Scan the entries below. Report each line where the string "como" occurs.

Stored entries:
=====

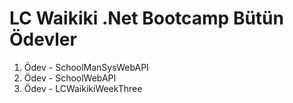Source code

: # LC Waikiki .Net Bootcamp Bütün Ödevler

1. Ödev - SchoolManSysWebAPI
2. Ödev - SchoolWebAPI
3. Ödev - LCWaikikiWeekThree
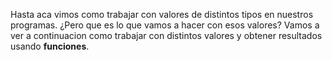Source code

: Hasta aca vimos como trabajar con valores de distintos tipos en nuestros programas. ¿Pero que es lo que vamos a hacer con esos valores?
Vamos a ver a continuacion como trabajar con distintos valores y obtener resultados usando **funciones**.
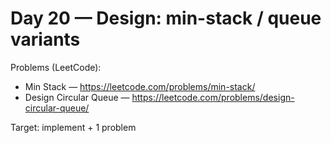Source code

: # Day 20 — Design: min-stack / queue variants

Problems (LeetCode):
- Min Stack — https://leetcode.com/problems/min-stack/
- Design Circular Queue — https://leetcode.com/problems/design-circular-queue/

Target: implement + 1 problem
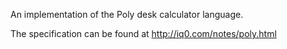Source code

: An implementation of the Poly desk calculator language.

The specification can be found at http://iq0.com/notes/poly.html
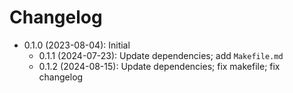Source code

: # Changelog

* 0.1.0 (2023-08-04): Initial
    * 0.1.1 (2024-07-23): Update dependencies; add `Makefile.md`
    * 0.1.2 (2024-08-15): Update dependencies; fix makefile; fix changelog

=====

**THE COMPLETED TASK:**
: Hasta aca vimos como trabajar con valores de distintos tipos en nuestros programas. ¿Pero que es lo que vamos a hacer con esos valores?
Vamos a ver a continuacion como trabajar con distintos valores y obtener resultados usando **funciones**.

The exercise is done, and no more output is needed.